De voorzitter heeft overwogen dat het oordeel voorlopig is en niet bindend in de bodemprocedure. Het bestemmingsplan voorziet in de bouw van maximaal 86 woningen en een kerkgebouw. De raad heeft aangegeven dat de gronden binnen het plangebied grotendeels eigendom zijn van de gemeente, met uitzondering van enkele gronden die in bezit zijn van de Hersteld Hervormde Gemeente. De gemeente heeft geen bouw- of aanlegwerkzaamheden gepland, maar heeft afspraken gemaakt met een ontwikkelaar over de ontwikkeling van het plangebied.
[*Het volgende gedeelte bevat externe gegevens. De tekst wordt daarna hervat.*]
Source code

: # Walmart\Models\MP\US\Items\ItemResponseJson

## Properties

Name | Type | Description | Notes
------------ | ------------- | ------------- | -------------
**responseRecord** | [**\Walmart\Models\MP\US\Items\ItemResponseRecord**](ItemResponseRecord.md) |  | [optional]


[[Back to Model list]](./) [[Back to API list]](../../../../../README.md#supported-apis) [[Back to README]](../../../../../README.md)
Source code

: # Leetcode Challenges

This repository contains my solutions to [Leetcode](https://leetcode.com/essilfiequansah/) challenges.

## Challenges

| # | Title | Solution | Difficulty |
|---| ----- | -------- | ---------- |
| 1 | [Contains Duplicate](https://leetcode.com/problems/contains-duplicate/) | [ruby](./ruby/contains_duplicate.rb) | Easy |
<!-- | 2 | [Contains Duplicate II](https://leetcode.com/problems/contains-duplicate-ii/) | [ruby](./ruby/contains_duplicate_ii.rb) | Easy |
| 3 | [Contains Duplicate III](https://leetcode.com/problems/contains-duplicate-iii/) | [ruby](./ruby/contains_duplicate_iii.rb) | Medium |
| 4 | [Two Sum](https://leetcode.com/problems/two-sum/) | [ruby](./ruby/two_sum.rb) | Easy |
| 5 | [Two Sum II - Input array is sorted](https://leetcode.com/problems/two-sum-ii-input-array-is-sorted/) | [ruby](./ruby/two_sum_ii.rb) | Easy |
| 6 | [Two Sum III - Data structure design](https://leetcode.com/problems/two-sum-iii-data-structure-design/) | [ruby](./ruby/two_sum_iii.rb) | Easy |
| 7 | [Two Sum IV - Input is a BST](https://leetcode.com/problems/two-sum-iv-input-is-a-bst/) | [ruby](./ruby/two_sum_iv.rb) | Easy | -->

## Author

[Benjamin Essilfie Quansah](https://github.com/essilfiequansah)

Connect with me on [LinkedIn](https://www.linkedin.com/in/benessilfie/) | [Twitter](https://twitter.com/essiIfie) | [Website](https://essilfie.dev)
De Hersteld Hervormde Gemeente en de ontwikkelaar hebben laten weten dat zij tot 1 december 2014 geen omgevingsvergunningen zullen aanvragen totdat de Afdeling uitspraak heeft gedaan op de beroepen tegen het bestemmingsplan. Hierdoor ontbreekt het spoedeisend belang voor het treffen van een voorlopige voorziening. De voorzitter heeft daarom het verzoek om een voorlopige voorziening afgewezen en er is geen aanleiding voor een proceskostenveroordeling.
De beslissing is op 15 juli 2014 openbaar uitgesproken door de voorzitter, mr. J.A. Hagen, in tegenwoordigheid van mr. A. Bijleveld, ambtenaar van staat.